Originally posted on 30 Dec 2013
Increasingly, the distinctions between differently sized businesses are disappearing; David Amerland explains why in an interesting article on Forbes. He says that today’s marketplace resembles a murky, unforgiving ocean where everyone’s invited to fish, but without any charts or protection from hidden rocks.
Why do so many businesses founder? What can be done about it? Mr Amerland says that to understand, we need to examine what’s changed. In the traditional world, businesses split into three neatly segregated groups:
· Enterprises, with their deep pockets and copious staffing,
· Mid-size businesses, which vied with enterprises at the edges, and
· Small start-ups, which had ideas and agility on their side, but little else.
In the world before social media, marketing revolved around two very specific strategies. First, the companies created marketing personas, allowing a business to “identify” its average audience and target its demographics. It then segmented that audience, allowing the division of a broad target market into subsets of consumers with common needs.
The first strategy was used to create a branding approach broad enough to appeal to a large audience, while the second was intended to personalize the marketing experience, so that each targeted subset of consumers felt that they mattered.
The practice would carve the marketplace into different reservations. While there was some overlap in the type of consumer that each player placed their sights on, there was also sufficient differentiation to create a wide margin of safety for each company.

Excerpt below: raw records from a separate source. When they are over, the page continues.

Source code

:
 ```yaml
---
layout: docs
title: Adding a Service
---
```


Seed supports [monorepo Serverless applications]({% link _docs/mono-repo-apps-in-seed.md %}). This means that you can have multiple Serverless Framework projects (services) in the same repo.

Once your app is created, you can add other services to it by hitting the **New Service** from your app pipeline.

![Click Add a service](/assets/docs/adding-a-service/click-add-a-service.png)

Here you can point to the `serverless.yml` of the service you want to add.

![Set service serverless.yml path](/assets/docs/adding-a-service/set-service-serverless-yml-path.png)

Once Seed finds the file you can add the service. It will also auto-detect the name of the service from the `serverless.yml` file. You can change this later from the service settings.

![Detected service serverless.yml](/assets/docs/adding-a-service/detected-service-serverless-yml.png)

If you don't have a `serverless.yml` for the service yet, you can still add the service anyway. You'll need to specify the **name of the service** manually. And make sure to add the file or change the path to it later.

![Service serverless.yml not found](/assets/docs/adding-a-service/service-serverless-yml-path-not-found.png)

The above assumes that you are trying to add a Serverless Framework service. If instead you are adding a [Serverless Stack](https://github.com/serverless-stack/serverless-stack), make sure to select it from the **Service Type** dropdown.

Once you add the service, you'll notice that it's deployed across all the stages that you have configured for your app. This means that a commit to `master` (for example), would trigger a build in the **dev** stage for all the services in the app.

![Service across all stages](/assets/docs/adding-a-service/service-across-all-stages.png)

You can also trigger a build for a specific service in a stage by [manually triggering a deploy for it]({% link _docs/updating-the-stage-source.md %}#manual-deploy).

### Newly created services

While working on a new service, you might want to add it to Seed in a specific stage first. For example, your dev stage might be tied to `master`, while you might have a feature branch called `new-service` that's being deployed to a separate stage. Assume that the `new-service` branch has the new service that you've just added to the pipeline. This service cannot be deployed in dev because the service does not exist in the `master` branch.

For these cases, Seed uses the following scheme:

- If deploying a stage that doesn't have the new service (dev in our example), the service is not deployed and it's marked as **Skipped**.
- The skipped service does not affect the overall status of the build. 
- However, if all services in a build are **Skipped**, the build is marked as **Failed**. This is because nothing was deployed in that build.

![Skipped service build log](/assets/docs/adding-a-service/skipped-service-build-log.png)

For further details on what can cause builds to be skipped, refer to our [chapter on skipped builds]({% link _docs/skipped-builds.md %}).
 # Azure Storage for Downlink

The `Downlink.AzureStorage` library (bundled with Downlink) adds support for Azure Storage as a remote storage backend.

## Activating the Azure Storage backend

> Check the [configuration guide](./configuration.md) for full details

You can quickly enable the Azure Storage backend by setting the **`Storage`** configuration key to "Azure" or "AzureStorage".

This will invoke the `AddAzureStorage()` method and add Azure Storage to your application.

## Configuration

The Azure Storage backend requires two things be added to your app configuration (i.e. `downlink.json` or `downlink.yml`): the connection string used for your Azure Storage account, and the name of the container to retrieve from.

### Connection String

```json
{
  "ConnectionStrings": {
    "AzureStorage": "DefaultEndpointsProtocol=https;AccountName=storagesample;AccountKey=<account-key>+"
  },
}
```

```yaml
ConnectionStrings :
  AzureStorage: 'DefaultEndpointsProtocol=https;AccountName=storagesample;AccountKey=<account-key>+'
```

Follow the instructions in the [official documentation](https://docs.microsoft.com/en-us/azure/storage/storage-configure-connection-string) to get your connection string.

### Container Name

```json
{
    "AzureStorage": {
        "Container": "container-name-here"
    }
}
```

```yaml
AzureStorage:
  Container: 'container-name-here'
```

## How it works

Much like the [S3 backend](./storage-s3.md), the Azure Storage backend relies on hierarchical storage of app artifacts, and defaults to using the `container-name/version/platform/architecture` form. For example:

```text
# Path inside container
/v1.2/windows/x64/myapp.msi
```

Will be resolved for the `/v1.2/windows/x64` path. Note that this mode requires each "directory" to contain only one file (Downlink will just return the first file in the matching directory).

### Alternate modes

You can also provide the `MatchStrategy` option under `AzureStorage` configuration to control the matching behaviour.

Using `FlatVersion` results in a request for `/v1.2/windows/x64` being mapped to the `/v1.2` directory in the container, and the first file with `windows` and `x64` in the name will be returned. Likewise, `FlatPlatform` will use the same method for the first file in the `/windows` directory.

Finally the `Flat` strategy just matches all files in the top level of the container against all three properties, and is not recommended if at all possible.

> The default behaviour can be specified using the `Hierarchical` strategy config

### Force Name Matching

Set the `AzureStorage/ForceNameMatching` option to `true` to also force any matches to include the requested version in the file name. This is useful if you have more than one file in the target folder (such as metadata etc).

The reason lay in the marketing channels they used. When each brand had to choose from direct mail, newspapers, magazines, TV, radio and billboards, money talked. Those who had money moved to the top of the marketing pyramid, and those who didn’t sank lower.
With a few notable exceptions, the position of each company determined the worth of their brand and the amount of money the company made. By lowering the expensive barriers to entry, social media has changed marketing to the point where every company, irrespective of size, is fishing in the same pond, and using the same tools.
To make matters worse their audience also appears to have changed. The new, social customer values engagement, interaction and authenticity in marketing. They’re much less impressed by expensive ads and professional advertising.
Adept at doing their own research and soliciting opinion from friends and experts in their social networks, they make purchasing decisions based upon the oldest criterion of all: trust.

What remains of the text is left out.